Last night was my 3rd weigh-in at New Directions. I had lost 0.6 pounds (so, not a TOTAL wash) for a total of 10.6 in 3 weeks. My blood pressure was even better than last week, clocking in at 130/68. I'm a BIG fan of that number, and so are the professionals at my program. No need to go back on blood pressure medication with that reading. :)
There was only one negative from the week--I didn't get the scale result for which I had hoped. That's a very small negative when I consider the positives. First, the obvious, the blood pressure reading. I am so very grateful to have that number back in a "non-danger" range. VERY grateful. Second, through my meticulous diet journal-keeping, the dietician at New Directions and I were able to determine that I had been calculating my carbohydrates wrong. At New Directions, we are allowed to add up the grams of fiber and grams of sugar alcohols and subtract that from the total carbohydrate count (with some rules, but I won't bore you with those). Turns out, I wasn't just deducting the sugar alcohols, I was deducting the SUGAR. Whoops. Can't deduct the sugar, just the sugar alcohols. Knowing that little piece of information, I probably spent most of my week last week out of ketosis. Add that to the fact that I had just lost 10 pounds in the previous 2 weeks and you have the recipe for why my weight loss was so small this week. Boo yah! I can fix that!
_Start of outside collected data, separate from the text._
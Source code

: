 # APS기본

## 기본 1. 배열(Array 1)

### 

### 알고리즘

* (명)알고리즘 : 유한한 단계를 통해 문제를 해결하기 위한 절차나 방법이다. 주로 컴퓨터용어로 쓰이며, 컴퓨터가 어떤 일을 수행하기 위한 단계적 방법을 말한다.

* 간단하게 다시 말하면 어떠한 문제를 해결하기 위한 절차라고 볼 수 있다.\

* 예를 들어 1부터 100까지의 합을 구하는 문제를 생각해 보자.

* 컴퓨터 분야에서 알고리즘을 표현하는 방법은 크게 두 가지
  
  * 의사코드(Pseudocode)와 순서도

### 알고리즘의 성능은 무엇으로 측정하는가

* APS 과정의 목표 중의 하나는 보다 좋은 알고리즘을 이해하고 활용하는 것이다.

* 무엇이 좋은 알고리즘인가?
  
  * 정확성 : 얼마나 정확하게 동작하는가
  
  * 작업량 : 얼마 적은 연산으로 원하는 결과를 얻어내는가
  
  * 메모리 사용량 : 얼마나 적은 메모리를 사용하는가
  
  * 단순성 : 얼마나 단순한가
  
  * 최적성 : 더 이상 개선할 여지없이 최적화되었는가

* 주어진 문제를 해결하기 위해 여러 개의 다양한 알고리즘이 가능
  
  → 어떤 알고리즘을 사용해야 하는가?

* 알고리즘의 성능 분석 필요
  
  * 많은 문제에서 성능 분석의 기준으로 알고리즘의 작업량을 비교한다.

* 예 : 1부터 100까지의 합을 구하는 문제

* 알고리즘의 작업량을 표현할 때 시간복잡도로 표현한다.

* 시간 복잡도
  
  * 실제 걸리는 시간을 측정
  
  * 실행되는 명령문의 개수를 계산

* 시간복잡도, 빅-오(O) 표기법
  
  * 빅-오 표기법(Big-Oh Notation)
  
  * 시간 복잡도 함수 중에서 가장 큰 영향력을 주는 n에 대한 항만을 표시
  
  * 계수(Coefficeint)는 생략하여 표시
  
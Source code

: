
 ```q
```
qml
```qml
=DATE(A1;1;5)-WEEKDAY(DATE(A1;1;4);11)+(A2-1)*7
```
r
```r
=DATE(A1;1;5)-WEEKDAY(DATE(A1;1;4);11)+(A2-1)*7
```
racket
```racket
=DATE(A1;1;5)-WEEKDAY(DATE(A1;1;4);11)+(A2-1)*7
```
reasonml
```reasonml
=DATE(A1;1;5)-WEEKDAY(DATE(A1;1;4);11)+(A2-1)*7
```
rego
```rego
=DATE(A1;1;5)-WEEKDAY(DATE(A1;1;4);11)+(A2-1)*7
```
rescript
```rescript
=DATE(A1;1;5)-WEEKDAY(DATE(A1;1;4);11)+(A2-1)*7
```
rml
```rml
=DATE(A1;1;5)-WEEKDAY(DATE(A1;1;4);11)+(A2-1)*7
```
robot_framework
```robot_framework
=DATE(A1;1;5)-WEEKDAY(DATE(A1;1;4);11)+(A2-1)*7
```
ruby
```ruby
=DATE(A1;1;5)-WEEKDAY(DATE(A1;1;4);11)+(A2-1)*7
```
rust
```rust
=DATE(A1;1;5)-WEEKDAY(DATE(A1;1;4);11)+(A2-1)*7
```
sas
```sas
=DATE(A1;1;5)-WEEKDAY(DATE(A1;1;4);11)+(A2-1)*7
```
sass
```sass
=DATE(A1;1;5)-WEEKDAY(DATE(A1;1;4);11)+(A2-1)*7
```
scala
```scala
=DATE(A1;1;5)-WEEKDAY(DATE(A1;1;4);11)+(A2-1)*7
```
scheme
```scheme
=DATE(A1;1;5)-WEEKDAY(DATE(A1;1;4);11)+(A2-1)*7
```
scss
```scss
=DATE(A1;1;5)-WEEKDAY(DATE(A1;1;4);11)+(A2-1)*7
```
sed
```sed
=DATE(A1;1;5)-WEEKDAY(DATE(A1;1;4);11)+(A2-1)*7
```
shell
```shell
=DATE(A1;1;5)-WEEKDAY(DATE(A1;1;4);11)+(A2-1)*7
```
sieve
The third positive was our program class yesterday evening. I am convinced that Liz, the program manager and the "behavioral" specialist, is the diet guru to end all gurus. She has so much insight into human thought processes and behavior, it's scary. And I've learned so much about myself in the time I've been in the program--both the previous time I did the program and in these three weeks. Yesterday's class was about moving from "force" to "power." Let me explain. When you're first starting a weight loss program, a lot of what you are doing is forced. You're not used to it, it's out of the ordinary for you, it's not routine. You may be empowered, but there's not a lot of power behind what you're doing. Using our levels of consciousness and awareness, we can move from forcing ourselves to do something to having the power to just do it. I've thought about that quite a bit today. This past week, some of the struggles I had seemed like pulling teeth. I had a physical YEARNING for the tempting food that was around my house. Even something as simple as making the boys a peanut butter and jelly sandwich for lunch was just painful. Physically painful. I had to tell my brain to tell my hands to keep them the hell off the cut-off crust, that's how bad I wanted to eat that bread and peanut butter. But really, if you think about it, my SUB-CONSCIOUS wasn't hearing "you can't have that, you aren't allowed," it was hearing, "I want, gimme, gimme, you're not letting me have it." The key is to move behind the "you can't have that," to "you don't WANT that."
So, even though I wanted to keep my two goals of 1) sticking to 800-900 calories per day and 2) exercise 3x this week, I'm adding a 3rd goal:
I will, as of this moment, stop telling myself that I "can't have" something. I am a person of free will and I can have anything I choose. But right now, I am CHOOSING to not eat that. It's a choice I am making of my own free will and power. I don't want it and I will not want it. I choose to say no.